Description of the task:
Whenever a line in the records below holds the string "return", copy it out.

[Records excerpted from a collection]
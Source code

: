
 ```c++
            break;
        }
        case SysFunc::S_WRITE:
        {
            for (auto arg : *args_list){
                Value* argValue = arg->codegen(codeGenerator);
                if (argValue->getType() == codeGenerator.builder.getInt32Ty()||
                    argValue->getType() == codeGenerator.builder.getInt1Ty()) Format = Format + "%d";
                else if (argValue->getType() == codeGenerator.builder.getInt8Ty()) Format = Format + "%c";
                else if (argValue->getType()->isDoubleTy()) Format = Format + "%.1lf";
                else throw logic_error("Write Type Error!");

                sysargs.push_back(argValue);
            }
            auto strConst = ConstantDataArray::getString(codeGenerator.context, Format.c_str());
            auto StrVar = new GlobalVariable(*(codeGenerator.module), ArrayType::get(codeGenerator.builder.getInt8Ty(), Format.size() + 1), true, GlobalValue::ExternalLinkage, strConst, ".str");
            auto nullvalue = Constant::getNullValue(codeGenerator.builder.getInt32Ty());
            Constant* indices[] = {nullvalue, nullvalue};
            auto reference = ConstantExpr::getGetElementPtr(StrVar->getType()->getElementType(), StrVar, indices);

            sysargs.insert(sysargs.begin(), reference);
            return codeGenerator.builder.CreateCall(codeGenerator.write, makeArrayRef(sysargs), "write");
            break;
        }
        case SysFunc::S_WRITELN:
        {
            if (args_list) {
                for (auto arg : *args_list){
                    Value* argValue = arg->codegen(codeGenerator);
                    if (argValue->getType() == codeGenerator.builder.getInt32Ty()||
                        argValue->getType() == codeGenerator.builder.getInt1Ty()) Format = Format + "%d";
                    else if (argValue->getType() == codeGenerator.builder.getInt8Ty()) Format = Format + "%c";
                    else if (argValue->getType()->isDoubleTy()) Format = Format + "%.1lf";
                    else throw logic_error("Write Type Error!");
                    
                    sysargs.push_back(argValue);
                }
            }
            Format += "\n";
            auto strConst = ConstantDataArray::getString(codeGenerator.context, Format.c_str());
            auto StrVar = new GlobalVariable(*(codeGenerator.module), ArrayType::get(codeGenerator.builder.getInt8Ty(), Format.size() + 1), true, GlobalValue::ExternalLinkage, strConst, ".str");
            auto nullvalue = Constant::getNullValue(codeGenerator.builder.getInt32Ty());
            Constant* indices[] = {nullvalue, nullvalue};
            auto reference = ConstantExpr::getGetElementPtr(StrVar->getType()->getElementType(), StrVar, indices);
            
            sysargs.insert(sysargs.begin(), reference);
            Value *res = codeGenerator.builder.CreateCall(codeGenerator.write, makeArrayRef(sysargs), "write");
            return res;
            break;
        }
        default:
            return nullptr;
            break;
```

Exercise response:
            return codeGenerator.builder.CreateCall(codeGenerator.write, makeArrayRef(sysargs), "write");
            return res;
            return nullptr;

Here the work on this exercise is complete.